Thursday 5 August 2010

Marx or Haggis?

Marx's name jumped up to my screen today when I was researching the publishing history of nineteenth-century Cape Town. I didn't have any clues about how they could be linked together.

My specific target was a Dutch emigrant from Holland to colonial Cape Town in the mid-nineteenth century. His name was Johann Carel Juta. Juta established J. C. Juta Co. in 1853 and it quickly flourished to become a key publisher and bookseller in Cape Town and South Africa. It is now one of the oldest publishers and booksellers in South Africa.
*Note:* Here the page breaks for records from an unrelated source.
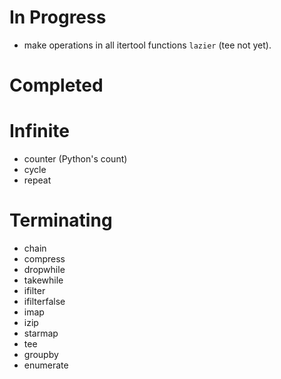 In Progress
===========
- make operations in all itertool functions `lazier` (tee not yet).


Completed
=========
Infinite
========
- counter (Python's count)
- cycle
- repeat

Terminating
===========
- chain
- compress
- dropwhile
- takewhile
- ifilter
- ifilterfalse
- imap
- izip
- starmap
- tee
- groupby
- enumerate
Interesting enough.
Surfing the web by all means, to my surprise, the story did not end here as other typical colonial enterprises go when Marx hit me on face.
Juta was the brother-in-law of Marx, whose younger sister Louise was Juta's wife. Marx quite liked this "good, sensible chap". In his letter to his friend Engels in Manchester, Marx claimed that Juta was travelling to Manchester soon and might pay him a visit. Marx's intention to put his brother-in-law in his friend's care is obvious. Did Juta eventually visit Engels? Perhaps. Who knows?
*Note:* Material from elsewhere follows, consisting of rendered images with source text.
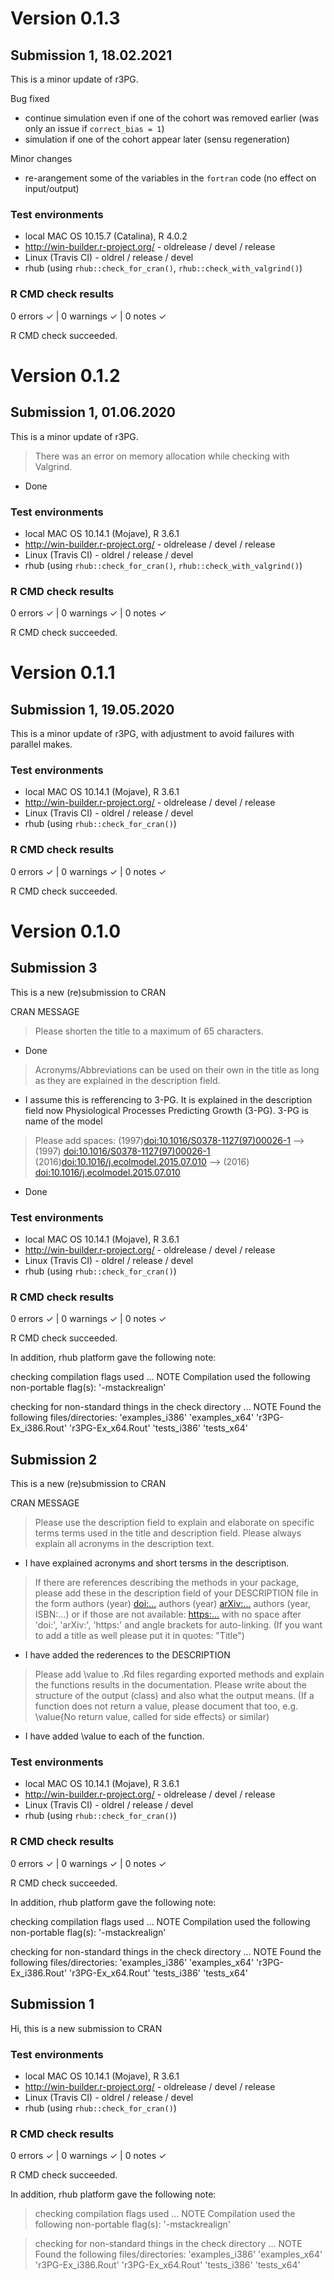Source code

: # Version 0.1.3

## Submission 1, 18.02.2021

This is a minor update of r3PG.

Bug fixed

- continue simulation even if one of the cohort was removed earlier (was only an issue if `correct_bias = 1`)
- simulation if one of the cohort appear later (sensu regeneration)

Minor changes

- re-arangement some of the variables in the `fortran` code (no effect on input/output)

### Test environments

* local MAC OS 10.15.7 (Catalina), R 4.0.2
* http://win-builder.r-project.org/ - oldrelease / devel / release
* Linux (Travis CI) - oldrel / release / devel
* rhub (using `rhub::check_for_cran()`, `rhub::check_with_valgrind()`)

### R CMD check results

0 errors ✓ | 0 warnings ✓ | 0 notes ✓

R CMD check succeeded.



# Version 0.1.2

## Submission 1, 01.06.2020

This is a minor update of r3PG.

> There was an error on memory allocation while checking with Valgrind.

- Done

### Test environments

* local MAC OS 10.14.1 (Mojave), R 3.6.1
* http://win-builder.r-project.org/ - oldrelease / devel / release
* Linux (Travis CI) - oldrel / release / devel
* rhub (using `rhub::check_for_cran()`, `rhub::check_with_valgrind()`)

### R CMD check results

0 errors ✓ | 0 warnings ✓ | 0 notes ✓

R CMD check succeeded.


# Version 0.1.1

## Submission 1, 19.05.2020

This is a minor update of r3PG, with adjustment to avoid failures with parallel makes.

### Test environments

* local MAC OS 10.14.1 (Mojave), R 3.6.1
* http://win-builder.r-project.org/ - oldrelease / devel / release
* Linux (Travis CI) - oldrel / release / devel
* rhub (using `rhub::check_for_cran()`)

### R CMD check results

0 errors ✓ | 0 warnings ✓ | 0 notes ✓

R CMD check succeeded.


# Version 0.1.0

## Submission 3

This is a new (re)submission to CRAN

CRAN MESSAGE

> Please shorten the title to a maximum of 65 characters.

- Done

> Acronyms/Abbreviations can be used on their own in the title as long as they are explained in the description field.

- I assume this is refferencing to 3-PG. It is explained in the description field now Physiological Processes Predicting Growth (3-PG). 3-PG is name of the model

> Please add spaces:
(1997)<doi:10.1016/S0378-1127(97)00026-1>
--> (1997) <doi:10.1016/S0378-1127(97)00026-1>
(2016)<doi:10.1016/j.ecolmodel.2015.07.010>
--> (2016) <doi:10.1016/j.ecolmodel.2015.07.010>

- Done

### Test environments

* local MAC OS 10.14.1 (Mojave), R 3.6.1
* http://win-builder.r-project.org/ - oldrelease / devel / release
* Linux (Travis CI) - oldrel / release / devel
* rhub (using `rhub::check_for_cran()`)

### R CMD check results

0 errors ✓ | 0 warnings ✓ | 0 notes ✓

R CMD check succeeded.

In addition, rhub platform gave the following note:

checking compilation flags used ... NOTE Compilation used the following non-portable flag(s): '-mstackrealign' 
     
checking for non-standard things in the check directory ... NOTE Found the following files/directories: 'examples_i386' 'examples_x64' 'r3PG-Ex_i386.Rout' 'r3PG-Ex_x64.Rout' 'tests_i386' 'tests_x64'

## Submission 2

This is a new (re)submission to CRAN

CRAN MESSAGE

> Please use the description field to explain and elaborate on specific terms terms used in the title and description field. Please always explain all acronyms in the description text.

- I have explained acronyms and short tersms in the descriptison.

> If there are references describing the methods in your package, please add these in the description field of your DESCRIPTION file in the form
authors (year) <doi:...>
authors (year) <arXiv:...>
authors (year, ISBN:...)
or if those are not available: <https:...>
with no space after 'doi:', 'arXiv:', 'https:' and angle brackets for auto-linking.
(If you want to add a title as well please put it in quotes: "Title")

- I have added the rederences to the DESCRIPTION

> Please add \value to .Rd files regarding exported methods and explain the functions results in the documentation. Please write about the structure of the output (class) and also what the output means.
(If a function does not return a value, please document that too, e.g. \value{No return value, called for side effects} or similar)

- I have added \value to each of the function.

### Test environments

* local MAC OS 10.14.1 (Mojave), R 3.6.1
* http://win-builder.r-project.org/ - oldrelease / devel / release
* Linux (Travis CI) - oldrel / release / devel
* rhub (using `rhub::check_for_cran()`)

### R CMD check results

0 errors ✓ | 0 warnings ✓ | 0 notes ✓

R CMD check succeeded.

In addition, rhub platform gave the following note:

checking compilation flags used ... NOTE Compilation used the following non-portable flag(s): '-mstackrealign' 
     
checking for non-standard things in the check directory ... NOTE Found the following files/directories: 'examples_i386' 'examples_x64' 'r3PG-Ex_i386.Rout' 'r3PG-Ex_x64.Rout' 'tests_i386' 'tests_x64'
  
## Submission 1

Hi, this is a new submission to CRAN

### Test environments

* local MAC OS 10.14.1 (Mojave), R 3.6.1
* http://win-builder.r-project.org/ - oldrelease / devel / release
* Linux (Travis CI) - oldrel / release / devel
* rhub (using `rhub::check_for_cran()`)

### R CMD check results

0 errors ✓ | 0 warnings ✓ | 0 notes ✓

R CMD check succeeded.

In addition, rhub platform gave the following note:

> checking compilation flags used ... NOTE
Compilation used the following non-portable flag(s):
  '-mstackrealign'
     
> checking for non-standard things in the check directory ... NOTE
Found the following files/directories:
  'examples_i386' 'examples_x64' 'r3PG-Ex_i386.Rout' 'r3PG-Ex_x64.Rout'
  'tests_i386' 'tests_x64'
All these make the Cape Town story complicated and interesting.
Marx. Manchester. It probed me to come up a fun literary venture. I live in Edinburgh now. Short-term though and about to leave in one-month's time. My apartment in Old Town is haunted by history. Chambers' statute is around the corner and Hume's is not far away. Scott's is a little farther. The essence of Scottishness is around me.
I spent a year in Manchester, strolling up and down the Victorian industrial city, where Marx and Engels seeded Marxism, and where I found myself in solitude and loneliness.
If time and strength allow me, I would write something titled like When Marx meets Hume/Scott/Chambers: My Life in Manchester and Edinburgh, or Four Years Apart: My Life in England with Marx and Scotland with Hume/Scott/Chambers.
I revealed my plan to my wife. She replied in a poker face: "Why not When a Chinese meets Haggis?" Speechless.